Consumer Advocates Applaud H&R Block Decision to Forego RALs

Consumer advocates at the National Consumer Law Center (NCLC), Consumer Federation of America (CFA) and Community Reinvestment Association of North Carolina (CRA-NC) cheered the announcement by H&R Block, the largest tax preparation chain in the country, that it will not offer refund anticipation loans (RALs) in 2012. “H&R Block did the right thing by deciding to ‘just say no’ to RALs,” said Chi Chi Wu, a staff attorney at the National Consumer Law Center. “We have criticized these loans as high cost and risky for over a decade, and we are pleased that Block has actively decided not to offer them.”

RALs are one to two week loans made by banks and offered by tax preparers, secured by the taxpayer’s refund.  RALs can be expensive; earlier this year, one bank charged $61.22 for a RAL of $1,500, which translates into an APR of 149 percent. RALs target low-income taxpayers, especially recipients of the Earned Income Tax Credit, a tax break for working poor families. In 2009, RALs skimmed over $600 million from the refunds of 7.2 million American taxpayers.

H&R Block lost its ability to make RALs in 2011 when its bank partner, HSBC, was ordered by its federal regulator to stop making the loans. Despite its inability to make RALs, Block had a good tax season this year, with growth of 5.6 percent in number of returns prepared and 19 percent increase in new clients. In fact, H&R Block cited these positive results as one reason it decided not to bring back the product in 2012.

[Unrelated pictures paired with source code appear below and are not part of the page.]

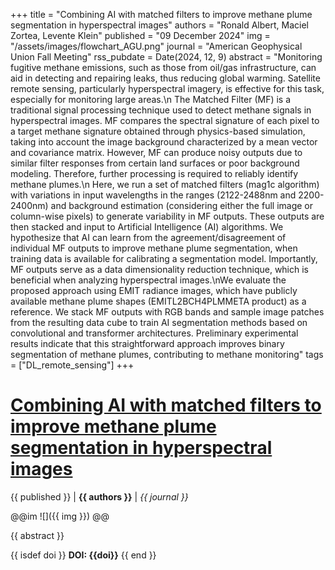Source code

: +++
title = "Combining AI with matched filters to improve methane plume segmentation in hyperspectral images"
authors = "Ronald Albert, Maciel Zortea, Levente Klein"
published = "09 December 2024"
img = "/assets/images/flowchart_AGU.png"
journal = "American Geophysical Union Fall Meeting"
rss_pubdate = Date(2024, 12, 9)
abstract = "Monitoring fugitive methane emissions, such as those from oil/gas infrastructure, can aid in detecting and repairing leaks, thus reducing global warming. Satellite remote sensing, particularly hyperspectral imagery, is effective for this task, especially for monitoring large areas.\n The Matched Filter (MF) is a traditional signal processing technique used to detect methane signals in hyperspectral images. MF compares the spectral signature of each pixel to a target methane signature obtained through physics-based simulation, taking into account the image background characterized by a mean vector and covariance matrix. However, MF can produce noisy outputs due to similar filter responses from certain land surfaces or poor background modeling. Therefore, further processing is required to reliably identify methane plumes.\n Here, we run a set of matched filters (mag1c algorithm) with variations in input wavelengths in the ranges (2122-2488nm and 2200-2400nm) and background estimation (considering either the full image or column-wise pixels) to generate variability in MF outputs. These outputs are then stacked and input to Artificial Intelligence (AI) algorithms. We hypothesize that AI can learn from the agreement/disagreement of individual MF outputs to improve methane plume segmentation, when training data is available for calibrating a segmentation model. Importantly, MF outputs serve as a data dimensionality reduction technique, which is beneficial when analyzing hyperspectral images.\nWe evaluate the proposed approach using EMIT radiance images, which have publicly available methane plume shapes (EMITL2BCH4PLMMETA product) as a reference.  We stack MF outputs with RGB bands and sample image patches from the resulting data cube to train AI segmentation methods based on convolutional and transformer architectures. Preliminary experimental results indicate that this straightforward approach improves binary segmentation of methane plumes, contributing to methane monitoring"
tags = ["DL_remote_sensing"]
+++
# [Combining AI with matched filters to improve methane plume segmentation in hyperspectral images](https://research.ibm.com/publications/combining-ai-with-matched-filters-to-improve-methane-plume-segmentation-in-hyperspectral-images)

{{ published }} | **{{ authors }}** | *{{ journal }}*

@@im
![]({{ img }})
@@

{{ abstract }}

{{ isdef doi }}
**DOI: {{doi}}**
{{ end }}
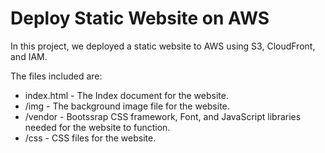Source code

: # Deploy Static Website on AWS

In this project, we deployed a static website to AWS using S3, CloudFront, and IAM.

The files included are: 
* index.html - The Index document for the website.
* /img - The background image file for the website.
* /vendor - Bootssrap CSS framework, Font, and JavaScript libraries needed for the website to function.
* /css - CSS files for the website.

Jackson Hewitt and Liberty Tax Service both offered RALs in 2011, and use Republic Bank & Trust as their RAL lender. Consumer advocates urged H&R Block’s competitors and the sole remaining RAL lending bank to follow in Block’s footsteps. “Jackson Hewitt, Liberty Tax and Republic Bank should take a page out of Block’s playbook, and stop making RALs,” urged Jean Ann Fox, CFA’s director of financial services, “Faster refunds from the IRS and direct deposit to taxpayers’ bank accounts or prepaid cards get refunds into the hands of taxpayers without the drain of high-cost tax loans.”

In fact, the FDIC has taken action to stop Republic Bank & Trust from making RALs, and is seeking to impose a $2 million fine for alleged widespread legal violations in Republic’s RAL program. However, Republic has appealed the FDIC’s action to an Administrative Law Judge and the appeals hearing is not until February 2012. In the meantime, Republic has decided to defy the FDIC and continue to make RALs in early 2012.

“We think Republic’s decision to make RALs for 2012 is both bad for consumers and foolhardy for the bank,” said Peter Skillern, executive director of CRA-NC. “We are astonished that a bank would continue to offer these risky, abusive loans to consumers in the face of an explicit directive by their federal regulator to stop.”